Entretanto, a moda ao alcance de todos, a par da escola, democratizou (felizmente) mais, ainda, o mundo. E as desigualdades esbateram-se. O mundo deixou de se dividir entre “princesas” e “sapos”. E pudemos todos lutar por ter mais cuidados connosco. E por ser mais atraentes e mais bonitos.

Enquanto isso, a tecnologia trouxe-nos a televisão, os computadores, as consolas e a internet.  E os écrans passaram a “dominar” a nossa vida. A ponto de reconhecermos que os nossos filhos já nasceram quase a saber programar. Tal é forma intuitiva como tratam por “tu” o comando da televisão, o computador ou o telefone dos pais. E como parecem, de certa forma, ter passado a ser “smartphonianos”. Como se isso fosse um estádio mais evoluído da Evolução. Que, “outrora”, só nos considerava humanos.

Entretanto, a Google referiu que, comparado com o tempo real de atenção de um peixinho vermelho, quando anda às voltas num aquário — 8 segundos — o tempo de atenção e a capacidade de concentração das crianças que nasceram ligadas a um ecrã táctil será de 9 segundos.

Ora, chegados aqui, para além de muitos outros aspectos que terão contribuído para o que estamos a viver, arriscamo-nos a ter a juventude que terá os melhores pais e os pais mais comprometidos com a parentalidade que a Humanidade já produziu. E a juventude mais escolarizada que a Humanidade já conheceu. Mas, também, a mais “normalizada”. A que mais cresceu sob o “guarda-chuva” que faz da subjectividade humana e dos sentimentos um  obstáculo ao rigor e um sinónimo de “perigo.” Aquela que mais aprendeu numa escola onde a singularidade, o pensamento crítico, a dúvida e a pergunta terão estado, igualmente, “acorrentadas”. A juventude mais cercada por ecrãs. A  mais sedentária e, porventura, a mais narcísica que a Humanidade já conheceu. E aquela para quem os sonhos e a paixão parecem ter-se burocratizado. E os projectos de vida ter sido engolidos por ideias de dinheiro, de poder e de vaidade. Receio, portanto, que, movidos pelas melhores das intenções, estejamos a construir uma Humanidade à margem da singularidade, da alteridade, do contraditório e da própria… humanidade. E que, da atenção ao pensamento e à acção, pareça querer-se transformar numa “Humanidade de peixinhos vermelhos”.

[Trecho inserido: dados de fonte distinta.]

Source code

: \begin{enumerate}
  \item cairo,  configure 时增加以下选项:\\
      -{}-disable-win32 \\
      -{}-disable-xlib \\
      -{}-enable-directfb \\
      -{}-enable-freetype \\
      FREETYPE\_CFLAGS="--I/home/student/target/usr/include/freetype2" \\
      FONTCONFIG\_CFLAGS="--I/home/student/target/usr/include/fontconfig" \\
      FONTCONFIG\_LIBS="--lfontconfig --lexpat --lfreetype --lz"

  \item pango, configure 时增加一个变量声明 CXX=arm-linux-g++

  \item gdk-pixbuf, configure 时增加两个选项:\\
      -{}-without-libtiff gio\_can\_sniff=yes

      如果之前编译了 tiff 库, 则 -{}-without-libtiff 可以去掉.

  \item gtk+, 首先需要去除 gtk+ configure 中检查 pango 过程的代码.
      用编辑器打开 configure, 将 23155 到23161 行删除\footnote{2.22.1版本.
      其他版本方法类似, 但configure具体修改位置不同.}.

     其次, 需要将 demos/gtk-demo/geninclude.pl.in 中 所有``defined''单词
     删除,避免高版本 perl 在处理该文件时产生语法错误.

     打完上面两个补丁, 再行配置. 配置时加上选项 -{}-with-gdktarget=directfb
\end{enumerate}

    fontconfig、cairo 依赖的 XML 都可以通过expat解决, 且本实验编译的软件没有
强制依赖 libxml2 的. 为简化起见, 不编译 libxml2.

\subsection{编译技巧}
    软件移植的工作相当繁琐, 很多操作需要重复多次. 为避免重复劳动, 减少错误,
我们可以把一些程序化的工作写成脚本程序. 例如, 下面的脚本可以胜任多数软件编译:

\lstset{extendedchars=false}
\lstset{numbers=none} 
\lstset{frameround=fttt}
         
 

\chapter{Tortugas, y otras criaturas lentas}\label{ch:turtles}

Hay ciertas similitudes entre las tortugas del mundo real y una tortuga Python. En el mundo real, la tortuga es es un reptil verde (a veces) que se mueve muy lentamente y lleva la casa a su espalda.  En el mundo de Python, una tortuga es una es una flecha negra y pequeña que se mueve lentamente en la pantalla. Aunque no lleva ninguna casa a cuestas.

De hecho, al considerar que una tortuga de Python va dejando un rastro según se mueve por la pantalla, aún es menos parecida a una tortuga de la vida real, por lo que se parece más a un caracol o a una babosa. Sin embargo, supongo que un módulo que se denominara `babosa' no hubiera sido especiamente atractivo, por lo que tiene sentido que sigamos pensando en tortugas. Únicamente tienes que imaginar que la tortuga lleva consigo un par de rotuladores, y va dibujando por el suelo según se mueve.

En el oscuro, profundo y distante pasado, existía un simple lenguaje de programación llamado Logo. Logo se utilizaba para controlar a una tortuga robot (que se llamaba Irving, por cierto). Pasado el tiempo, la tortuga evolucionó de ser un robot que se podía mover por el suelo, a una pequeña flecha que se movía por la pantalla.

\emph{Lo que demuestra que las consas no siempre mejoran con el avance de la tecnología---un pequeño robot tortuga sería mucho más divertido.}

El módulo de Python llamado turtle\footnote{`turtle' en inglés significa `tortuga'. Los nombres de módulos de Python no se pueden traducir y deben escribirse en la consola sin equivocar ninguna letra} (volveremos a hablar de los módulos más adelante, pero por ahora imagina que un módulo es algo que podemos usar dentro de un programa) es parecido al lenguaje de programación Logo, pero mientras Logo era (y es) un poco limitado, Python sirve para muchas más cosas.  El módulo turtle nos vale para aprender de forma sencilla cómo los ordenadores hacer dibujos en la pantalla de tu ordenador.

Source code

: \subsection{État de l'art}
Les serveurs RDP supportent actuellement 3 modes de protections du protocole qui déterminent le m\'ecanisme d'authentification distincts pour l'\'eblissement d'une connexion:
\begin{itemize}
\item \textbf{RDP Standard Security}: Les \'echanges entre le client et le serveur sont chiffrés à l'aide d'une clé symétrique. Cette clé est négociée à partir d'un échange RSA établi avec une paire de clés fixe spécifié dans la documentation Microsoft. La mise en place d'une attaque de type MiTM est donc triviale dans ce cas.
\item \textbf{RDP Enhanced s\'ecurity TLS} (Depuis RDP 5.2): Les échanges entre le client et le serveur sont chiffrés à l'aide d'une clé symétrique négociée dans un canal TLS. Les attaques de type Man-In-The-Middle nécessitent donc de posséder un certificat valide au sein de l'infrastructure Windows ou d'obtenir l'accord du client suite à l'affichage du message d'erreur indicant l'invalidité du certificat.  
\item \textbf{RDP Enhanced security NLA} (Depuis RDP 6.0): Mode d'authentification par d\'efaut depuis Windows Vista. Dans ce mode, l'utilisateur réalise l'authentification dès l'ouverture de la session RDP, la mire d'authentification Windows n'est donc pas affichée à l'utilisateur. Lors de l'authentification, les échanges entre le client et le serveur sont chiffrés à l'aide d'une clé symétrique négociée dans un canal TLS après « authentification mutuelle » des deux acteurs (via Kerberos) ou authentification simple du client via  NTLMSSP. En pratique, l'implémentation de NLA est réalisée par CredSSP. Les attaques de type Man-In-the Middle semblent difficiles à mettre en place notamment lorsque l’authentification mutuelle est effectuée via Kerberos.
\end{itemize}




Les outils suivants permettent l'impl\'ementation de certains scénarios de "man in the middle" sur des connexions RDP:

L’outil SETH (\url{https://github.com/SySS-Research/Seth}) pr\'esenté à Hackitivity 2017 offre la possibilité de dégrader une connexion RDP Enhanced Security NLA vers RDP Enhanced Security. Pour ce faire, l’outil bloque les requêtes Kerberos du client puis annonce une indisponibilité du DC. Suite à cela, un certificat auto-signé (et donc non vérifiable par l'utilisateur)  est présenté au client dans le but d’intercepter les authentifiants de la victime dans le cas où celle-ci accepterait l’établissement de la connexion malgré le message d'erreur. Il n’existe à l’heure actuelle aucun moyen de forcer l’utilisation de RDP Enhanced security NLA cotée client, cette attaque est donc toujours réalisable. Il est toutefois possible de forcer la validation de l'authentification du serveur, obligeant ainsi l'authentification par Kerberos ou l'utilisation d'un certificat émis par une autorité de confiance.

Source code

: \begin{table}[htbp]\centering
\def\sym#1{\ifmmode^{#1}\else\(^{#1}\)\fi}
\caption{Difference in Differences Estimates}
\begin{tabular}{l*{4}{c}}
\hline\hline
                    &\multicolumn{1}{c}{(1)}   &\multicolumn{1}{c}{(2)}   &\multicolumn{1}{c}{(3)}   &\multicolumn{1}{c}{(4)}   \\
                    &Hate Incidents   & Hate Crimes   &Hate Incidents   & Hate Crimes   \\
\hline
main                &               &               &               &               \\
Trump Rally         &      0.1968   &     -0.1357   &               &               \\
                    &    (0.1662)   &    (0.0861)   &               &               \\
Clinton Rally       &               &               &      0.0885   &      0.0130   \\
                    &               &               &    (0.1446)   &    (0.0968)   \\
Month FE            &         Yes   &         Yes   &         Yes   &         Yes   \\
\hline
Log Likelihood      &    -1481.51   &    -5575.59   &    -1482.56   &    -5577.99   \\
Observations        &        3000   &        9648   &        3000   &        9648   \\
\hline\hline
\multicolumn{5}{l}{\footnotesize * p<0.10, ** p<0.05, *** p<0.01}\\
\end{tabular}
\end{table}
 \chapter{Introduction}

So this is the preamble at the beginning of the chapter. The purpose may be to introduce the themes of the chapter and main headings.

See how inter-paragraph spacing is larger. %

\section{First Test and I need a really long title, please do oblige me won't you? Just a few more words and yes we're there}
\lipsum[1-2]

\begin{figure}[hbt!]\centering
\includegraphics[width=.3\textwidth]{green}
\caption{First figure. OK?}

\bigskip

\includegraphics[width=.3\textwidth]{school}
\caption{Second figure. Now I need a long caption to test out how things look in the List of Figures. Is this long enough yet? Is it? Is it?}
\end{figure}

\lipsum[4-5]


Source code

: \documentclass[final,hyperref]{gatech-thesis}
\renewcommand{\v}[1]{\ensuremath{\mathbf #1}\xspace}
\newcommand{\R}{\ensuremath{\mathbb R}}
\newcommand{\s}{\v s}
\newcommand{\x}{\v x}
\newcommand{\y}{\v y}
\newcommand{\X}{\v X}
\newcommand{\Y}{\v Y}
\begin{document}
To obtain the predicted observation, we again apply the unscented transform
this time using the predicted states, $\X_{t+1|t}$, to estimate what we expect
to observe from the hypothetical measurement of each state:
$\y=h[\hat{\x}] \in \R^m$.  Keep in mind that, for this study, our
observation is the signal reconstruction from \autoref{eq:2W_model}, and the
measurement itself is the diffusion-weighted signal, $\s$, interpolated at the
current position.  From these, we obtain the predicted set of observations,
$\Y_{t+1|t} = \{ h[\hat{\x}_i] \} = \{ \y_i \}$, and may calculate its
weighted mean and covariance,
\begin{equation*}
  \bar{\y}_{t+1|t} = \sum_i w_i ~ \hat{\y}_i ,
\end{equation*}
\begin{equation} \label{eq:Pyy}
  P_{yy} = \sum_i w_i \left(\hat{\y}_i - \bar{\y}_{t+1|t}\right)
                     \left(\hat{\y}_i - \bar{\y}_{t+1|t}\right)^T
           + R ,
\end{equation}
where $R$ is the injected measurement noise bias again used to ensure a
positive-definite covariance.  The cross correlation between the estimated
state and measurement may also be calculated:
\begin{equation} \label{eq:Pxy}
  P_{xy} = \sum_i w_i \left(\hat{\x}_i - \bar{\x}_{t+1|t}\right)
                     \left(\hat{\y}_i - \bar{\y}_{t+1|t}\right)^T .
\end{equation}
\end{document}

O que me parece grave é que, quanto maior a contenção dos nossos filhos mais eles reagem pelo impulso. Quanto mais dependentes menos autónomos. Quanto mais inseguros mais envaidecidos. E quanto mais normalizados mais assustados com a singularidade e com a diversidade.

É claro que “a culpa” de todo este “ideal” de sermos todos iguais, por fora, e “grandes” e “bons”, por dentro, não é dos nossos filhos. Somos nós que o construímos para eles. Somos nós que criamos esta ideia de que somos mais sérios, mais justos, mais inteligentes e mais iguais, hoje. E mais competentes. E com mais sucesso. (Mas, se é assim, porque é que não somos todos, simplesmente, mais felizes?…)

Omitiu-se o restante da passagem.